6,915 teachers said …

My heart sank earlier this week when I saw new data from TeacherTapp (n= 6,915) asking teachers:

  1. Does your school’s feedback/marking policy specify how often books should be marked by a teacher?
  2. How would you describe your school’s approach to marking and making written comments on pupils’ work?

47 per cent – that’s 3,250 teachers(!) – said ‘Yes’ to marking by frequency. What the survey doesn’t ask, is what that frequency is. Whether it’s once a week, once a fortnight, twice a half term or whatever it may be.

I thought this dialogue was done and dusted over 10 years ago?

Feedback should be manageable for the teacher, meaningful for the pupil and motivational for them to take action. We also know that it must be timely. Plus, don’t get me started on verbal, written, and non-verbal feedback; feed up or feed-forward!

No school I know has yet considered these 9 variable approaches to assessment and/or these 16 influences which determine the success of feedback. However, I am now working with one or two schools that do want to push the classroom assessment dialogue into the 2030s.

We still have work to do …

When did school leaders start to believe that assessment drives curriculum decisions, rather than when curriculum informed when an assessment should take place? If we don’t value one another’s professionalism, what hope is there when teachers are criticised by politicians or parents?

If a school wishes to imply any frequency as a recommendation, I would prefer a language change. For example ‘proportionate to curriculum time available’ is a much more balanced phrase, providing nuance, supporting teacher judgement.

How do all teachers provide written feedback twice a week, for example, when some secondary school teachers might see their pupils 10 times in a fortnight, compared to somebody else who may just see them twice? How do these policies adapt if teaching early years or year 6 pupils in a primary school?

2, 753 teachers said …

To make matters worse, in response to question two, 2,753 teachers said that they were expected to collect pupils’ books and mark them, then provide written comments. I guess the deeper question/problem is, how often they are expected to do this?

Well, let’s work it out in the hope that some of the school leaders who do this, might see the following graphic.

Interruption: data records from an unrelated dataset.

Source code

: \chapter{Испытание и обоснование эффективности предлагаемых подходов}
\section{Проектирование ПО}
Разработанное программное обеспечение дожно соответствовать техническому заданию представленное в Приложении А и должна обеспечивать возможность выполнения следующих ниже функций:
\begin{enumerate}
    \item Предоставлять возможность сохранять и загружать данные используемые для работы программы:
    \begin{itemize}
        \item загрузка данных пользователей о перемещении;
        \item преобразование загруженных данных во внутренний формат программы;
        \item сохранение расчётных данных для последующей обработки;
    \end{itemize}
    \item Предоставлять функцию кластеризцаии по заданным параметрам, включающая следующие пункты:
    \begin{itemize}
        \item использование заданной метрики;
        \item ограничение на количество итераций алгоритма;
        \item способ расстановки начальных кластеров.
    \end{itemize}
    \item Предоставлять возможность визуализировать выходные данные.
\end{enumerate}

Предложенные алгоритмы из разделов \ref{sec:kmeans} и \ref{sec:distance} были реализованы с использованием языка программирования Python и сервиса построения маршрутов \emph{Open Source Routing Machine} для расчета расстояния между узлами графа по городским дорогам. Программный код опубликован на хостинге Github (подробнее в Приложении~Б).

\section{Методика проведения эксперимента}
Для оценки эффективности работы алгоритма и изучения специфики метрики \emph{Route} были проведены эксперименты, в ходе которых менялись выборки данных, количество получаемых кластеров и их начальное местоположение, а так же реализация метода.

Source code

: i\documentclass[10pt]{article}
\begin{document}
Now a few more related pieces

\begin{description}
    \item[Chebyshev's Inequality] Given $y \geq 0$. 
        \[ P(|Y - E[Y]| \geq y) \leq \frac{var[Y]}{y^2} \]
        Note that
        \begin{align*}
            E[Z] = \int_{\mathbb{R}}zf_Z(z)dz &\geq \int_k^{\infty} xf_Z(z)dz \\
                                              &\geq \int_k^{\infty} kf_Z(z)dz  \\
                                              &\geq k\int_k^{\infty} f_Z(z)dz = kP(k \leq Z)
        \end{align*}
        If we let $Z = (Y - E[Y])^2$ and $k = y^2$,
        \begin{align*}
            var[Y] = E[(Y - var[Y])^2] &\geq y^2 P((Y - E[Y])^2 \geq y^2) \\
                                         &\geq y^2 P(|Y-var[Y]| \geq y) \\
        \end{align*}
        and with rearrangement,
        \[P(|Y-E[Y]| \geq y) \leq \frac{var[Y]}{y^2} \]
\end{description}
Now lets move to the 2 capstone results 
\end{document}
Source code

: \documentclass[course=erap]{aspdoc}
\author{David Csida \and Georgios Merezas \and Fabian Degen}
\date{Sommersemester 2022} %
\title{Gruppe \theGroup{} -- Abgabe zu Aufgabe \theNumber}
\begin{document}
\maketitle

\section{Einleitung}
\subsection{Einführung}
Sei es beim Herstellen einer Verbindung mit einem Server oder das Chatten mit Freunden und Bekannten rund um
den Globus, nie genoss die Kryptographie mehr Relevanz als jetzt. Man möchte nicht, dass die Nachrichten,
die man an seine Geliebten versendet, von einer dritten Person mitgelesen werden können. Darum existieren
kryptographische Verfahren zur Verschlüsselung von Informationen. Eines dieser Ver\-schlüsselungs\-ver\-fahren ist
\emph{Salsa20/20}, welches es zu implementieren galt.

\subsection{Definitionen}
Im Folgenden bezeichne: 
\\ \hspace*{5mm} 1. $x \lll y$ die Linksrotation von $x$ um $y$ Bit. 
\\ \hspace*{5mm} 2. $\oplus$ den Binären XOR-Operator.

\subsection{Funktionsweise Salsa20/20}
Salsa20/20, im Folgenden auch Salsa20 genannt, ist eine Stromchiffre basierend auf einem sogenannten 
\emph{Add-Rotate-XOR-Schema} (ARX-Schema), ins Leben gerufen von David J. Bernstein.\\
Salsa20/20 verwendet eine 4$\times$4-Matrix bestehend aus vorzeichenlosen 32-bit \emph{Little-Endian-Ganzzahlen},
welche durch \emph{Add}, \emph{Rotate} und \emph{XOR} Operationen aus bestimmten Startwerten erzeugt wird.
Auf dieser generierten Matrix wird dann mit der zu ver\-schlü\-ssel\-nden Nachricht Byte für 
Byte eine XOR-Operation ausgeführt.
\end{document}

Let’s consider primary and secondary scenarios and one simple fact, that all teachers have 30 pupils:

  • Primary teacher: 30 pupils X mark once a week (assuming 5 minutes each) = 150 minutes / 1hr 20 mins
  • Primary teacher: 30 pupils X mark once a week (5 minutes / Core subjects) = 450 minutes / 7hr 30 mins
  • Now, consider a primary teacher doing the above every fortnight, or across all subjects
  • Secondary teacher: 150 pupils (5 classes) X mark once a week (5 minutes / 5 classes) = 750 minutes / 12hr 30 mins, or 2hrs 30 minutes per working day! Divide this by fortnight and once a term …

marking by Frequency

I could come up with all sorts of scenarios here: ‘deep marking’ once a term, time needed to use coloured pens to respond, etc. I don’t have any problem with the schools wanting to be consistent in their approach, or anything against written feedback or using coloured highlighter pens to help pupils self regulate their learning.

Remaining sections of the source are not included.